* [Exercise] Search the records for "both". Copy every line where it appears.

☆ ☆ ☆ ☆

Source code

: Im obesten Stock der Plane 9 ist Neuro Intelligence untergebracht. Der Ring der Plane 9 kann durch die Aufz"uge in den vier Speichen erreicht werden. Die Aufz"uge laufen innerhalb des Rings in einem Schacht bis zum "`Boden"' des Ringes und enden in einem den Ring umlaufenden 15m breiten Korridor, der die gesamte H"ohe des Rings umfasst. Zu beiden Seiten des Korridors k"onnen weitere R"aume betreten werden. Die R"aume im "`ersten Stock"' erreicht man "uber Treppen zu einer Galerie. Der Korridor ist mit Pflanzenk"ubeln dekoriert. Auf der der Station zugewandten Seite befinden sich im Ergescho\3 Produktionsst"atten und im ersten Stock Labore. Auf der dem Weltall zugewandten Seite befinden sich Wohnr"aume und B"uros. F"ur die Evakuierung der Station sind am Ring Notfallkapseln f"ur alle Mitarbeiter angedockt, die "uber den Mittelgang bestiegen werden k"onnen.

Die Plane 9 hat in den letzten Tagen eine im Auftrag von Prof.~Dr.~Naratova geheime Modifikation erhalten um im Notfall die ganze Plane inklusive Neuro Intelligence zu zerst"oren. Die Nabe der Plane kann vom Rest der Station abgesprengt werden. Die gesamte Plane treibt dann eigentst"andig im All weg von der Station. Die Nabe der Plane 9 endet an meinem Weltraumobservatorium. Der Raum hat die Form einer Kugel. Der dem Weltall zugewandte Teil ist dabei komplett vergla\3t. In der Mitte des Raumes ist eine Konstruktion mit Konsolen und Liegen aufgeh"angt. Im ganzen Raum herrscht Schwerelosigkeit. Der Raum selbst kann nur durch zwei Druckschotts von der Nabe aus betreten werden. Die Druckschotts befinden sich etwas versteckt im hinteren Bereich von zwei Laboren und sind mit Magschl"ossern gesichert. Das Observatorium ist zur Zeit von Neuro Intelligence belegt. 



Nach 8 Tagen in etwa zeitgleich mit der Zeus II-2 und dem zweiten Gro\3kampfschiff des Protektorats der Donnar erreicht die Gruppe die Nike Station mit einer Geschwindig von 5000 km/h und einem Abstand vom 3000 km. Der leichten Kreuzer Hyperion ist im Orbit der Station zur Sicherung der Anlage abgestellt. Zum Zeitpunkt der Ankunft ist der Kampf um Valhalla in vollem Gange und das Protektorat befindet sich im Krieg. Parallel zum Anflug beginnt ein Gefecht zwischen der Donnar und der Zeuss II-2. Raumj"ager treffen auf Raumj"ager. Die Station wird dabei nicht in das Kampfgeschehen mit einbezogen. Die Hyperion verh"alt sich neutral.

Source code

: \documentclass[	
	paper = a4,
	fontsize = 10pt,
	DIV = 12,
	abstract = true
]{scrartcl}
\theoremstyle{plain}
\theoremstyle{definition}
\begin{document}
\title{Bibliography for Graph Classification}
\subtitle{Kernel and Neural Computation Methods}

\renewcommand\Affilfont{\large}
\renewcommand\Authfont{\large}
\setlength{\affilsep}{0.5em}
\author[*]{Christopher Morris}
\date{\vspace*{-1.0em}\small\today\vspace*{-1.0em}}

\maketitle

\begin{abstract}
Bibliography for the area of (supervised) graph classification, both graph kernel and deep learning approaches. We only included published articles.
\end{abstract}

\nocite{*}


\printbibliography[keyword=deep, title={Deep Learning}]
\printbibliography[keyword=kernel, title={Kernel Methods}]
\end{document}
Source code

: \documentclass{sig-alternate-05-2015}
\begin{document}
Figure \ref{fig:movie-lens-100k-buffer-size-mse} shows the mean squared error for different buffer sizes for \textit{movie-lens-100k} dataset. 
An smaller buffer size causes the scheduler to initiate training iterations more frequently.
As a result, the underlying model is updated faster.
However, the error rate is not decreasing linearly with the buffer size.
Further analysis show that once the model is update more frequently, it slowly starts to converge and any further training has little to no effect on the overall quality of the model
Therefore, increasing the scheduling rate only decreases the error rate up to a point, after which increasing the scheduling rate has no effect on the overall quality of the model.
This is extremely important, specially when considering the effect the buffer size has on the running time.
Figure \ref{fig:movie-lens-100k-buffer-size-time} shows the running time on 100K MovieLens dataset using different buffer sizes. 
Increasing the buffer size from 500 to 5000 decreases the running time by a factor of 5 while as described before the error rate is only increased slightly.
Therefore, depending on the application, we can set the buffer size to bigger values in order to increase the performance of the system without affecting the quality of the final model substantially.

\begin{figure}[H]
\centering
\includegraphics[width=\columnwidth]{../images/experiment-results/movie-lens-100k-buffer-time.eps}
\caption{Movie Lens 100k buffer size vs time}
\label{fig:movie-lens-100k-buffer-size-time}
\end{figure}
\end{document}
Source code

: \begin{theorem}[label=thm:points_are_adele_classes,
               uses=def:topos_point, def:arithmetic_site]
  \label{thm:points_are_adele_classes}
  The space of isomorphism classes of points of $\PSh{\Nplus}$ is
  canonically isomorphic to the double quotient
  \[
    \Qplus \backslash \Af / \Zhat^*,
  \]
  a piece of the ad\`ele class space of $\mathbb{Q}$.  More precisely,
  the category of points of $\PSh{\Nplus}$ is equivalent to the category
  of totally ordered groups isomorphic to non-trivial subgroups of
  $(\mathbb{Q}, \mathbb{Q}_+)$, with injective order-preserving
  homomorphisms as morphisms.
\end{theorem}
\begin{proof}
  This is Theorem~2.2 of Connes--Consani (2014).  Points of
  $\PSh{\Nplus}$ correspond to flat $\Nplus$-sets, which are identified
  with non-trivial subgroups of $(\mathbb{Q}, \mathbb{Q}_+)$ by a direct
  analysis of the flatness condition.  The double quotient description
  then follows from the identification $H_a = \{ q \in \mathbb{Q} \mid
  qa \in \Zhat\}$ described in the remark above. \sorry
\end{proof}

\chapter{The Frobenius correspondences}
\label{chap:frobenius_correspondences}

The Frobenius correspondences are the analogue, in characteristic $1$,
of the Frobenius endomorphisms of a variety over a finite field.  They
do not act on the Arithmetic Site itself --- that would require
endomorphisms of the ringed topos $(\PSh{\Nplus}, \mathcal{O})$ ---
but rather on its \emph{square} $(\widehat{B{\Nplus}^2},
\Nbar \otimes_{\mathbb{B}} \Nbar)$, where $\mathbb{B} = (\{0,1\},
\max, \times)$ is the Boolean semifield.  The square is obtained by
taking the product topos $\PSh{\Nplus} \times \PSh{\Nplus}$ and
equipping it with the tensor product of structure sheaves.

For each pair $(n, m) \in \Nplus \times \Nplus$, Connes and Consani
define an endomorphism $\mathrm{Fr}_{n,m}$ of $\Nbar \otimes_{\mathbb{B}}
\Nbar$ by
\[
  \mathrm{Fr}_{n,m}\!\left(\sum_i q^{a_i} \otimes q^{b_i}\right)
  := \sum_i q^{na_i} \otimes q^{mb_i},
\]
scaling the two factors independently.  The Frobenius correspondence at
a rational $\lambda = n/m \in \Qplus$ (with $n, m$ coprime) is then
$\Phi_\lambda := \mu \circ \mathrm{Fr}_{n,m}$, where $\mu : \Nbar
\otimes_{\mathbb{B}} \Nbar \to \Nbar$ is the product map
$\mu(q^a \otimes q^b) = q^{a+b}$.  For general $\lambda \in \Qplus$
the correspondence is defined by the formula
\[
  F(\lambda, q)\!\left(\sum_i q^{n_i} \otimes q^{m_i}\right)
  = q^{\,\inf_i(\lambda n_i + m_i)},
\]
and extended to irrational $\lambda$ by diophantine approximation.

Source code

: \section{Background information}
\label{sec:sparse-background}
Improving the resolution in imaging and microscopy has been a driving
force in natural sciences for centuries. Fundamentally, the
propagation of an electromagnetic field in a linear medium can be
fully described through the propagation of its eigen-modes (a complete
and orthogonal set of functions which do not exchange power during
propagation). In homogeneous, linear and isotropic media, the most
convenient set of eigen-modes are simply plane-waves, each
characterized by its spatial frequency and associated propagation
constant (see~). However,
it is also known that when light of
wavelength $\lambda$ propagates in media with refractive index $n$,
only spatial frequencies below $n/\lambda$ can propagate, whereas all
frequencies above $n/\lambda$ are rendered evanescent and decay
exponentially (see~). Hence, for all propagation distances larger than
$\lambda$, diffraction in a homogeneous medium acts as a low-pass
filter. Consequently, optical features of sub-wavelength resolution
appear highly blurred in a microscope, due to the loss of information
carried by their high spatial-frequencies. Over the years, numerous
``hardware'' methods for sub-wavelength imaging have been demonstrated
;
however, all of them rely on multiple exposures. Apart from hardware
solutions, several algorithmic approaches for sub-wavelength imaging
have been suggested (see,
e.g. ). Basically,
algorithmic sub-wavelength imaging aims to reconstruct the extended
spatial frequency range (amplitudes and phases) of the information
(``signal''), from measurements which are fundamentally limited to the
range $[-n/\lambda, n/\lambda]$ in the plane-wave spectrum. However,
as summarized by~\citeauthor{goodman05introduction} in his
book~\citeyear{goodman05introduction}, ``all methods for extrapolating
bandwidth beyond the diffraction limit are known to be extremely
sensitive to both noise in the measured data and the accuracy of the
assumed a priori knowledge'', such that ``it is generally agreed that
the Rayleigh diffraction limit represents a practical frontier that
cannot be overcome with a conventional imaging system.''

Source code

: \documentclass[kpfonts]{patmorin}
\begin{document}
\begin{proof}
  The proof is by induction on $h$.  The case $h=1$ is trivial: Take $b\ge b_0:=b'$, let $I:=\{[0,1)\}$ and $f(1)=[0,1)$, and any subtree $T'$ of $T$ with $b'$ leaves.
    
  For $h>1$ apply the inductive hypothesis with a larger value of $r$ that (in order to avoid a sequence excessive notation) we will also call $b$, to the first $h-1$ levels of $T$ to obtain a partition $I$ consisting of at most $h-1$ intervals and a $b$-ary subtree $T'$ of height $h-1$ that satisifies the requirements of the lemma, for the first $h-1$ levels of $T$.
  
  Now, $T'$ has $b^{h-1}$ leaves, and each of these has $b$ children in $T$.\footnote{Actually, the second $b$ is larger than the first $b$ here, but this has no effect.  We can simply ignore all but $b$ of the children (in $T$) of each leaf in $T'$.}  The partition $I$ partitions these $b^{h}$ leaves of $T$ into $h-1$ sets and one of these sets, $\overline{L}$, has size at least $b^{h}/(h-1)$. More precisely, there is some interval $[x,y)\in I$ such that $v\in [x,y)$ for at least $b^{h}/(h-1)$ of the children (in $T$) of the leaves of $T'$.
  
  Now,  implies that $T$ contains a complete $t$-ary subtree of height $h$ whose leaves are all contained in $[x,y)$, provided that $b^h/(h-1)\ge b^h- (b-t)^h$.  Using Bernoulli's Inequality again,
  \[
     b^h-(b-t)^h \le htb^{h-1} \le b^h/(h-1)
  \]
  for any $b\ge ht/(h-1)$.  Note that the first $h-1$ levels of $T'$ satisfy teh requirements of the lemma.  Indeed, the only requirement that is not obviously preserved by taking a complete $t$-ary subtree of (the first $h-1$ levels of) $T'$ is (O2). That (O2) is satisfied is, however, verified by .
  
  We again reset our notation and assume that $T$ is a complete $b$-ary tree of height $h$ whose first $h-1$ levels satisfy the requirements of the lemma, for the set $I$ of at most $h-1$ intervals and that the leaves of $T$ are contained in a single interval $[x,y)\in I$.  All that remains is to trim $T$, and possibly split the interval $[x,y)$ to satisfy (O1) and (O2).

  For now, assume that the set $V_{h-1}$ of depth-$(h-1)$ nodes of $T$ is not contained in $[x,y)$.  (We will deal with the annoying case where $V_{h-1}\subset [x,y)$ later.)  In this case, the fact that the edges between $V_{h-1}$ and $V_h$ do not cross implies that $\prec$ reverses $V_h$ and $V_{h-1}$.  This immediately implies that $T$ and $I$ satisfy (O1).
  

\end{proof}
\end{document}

☆ ☆ ☆ ☆

* [Answer space]
Bibliography for the area of (supervised) graph classification, both graph kernel and deep learning approaches. We only included published articles.
sensitive to both noise in the measured data and the accuracy of the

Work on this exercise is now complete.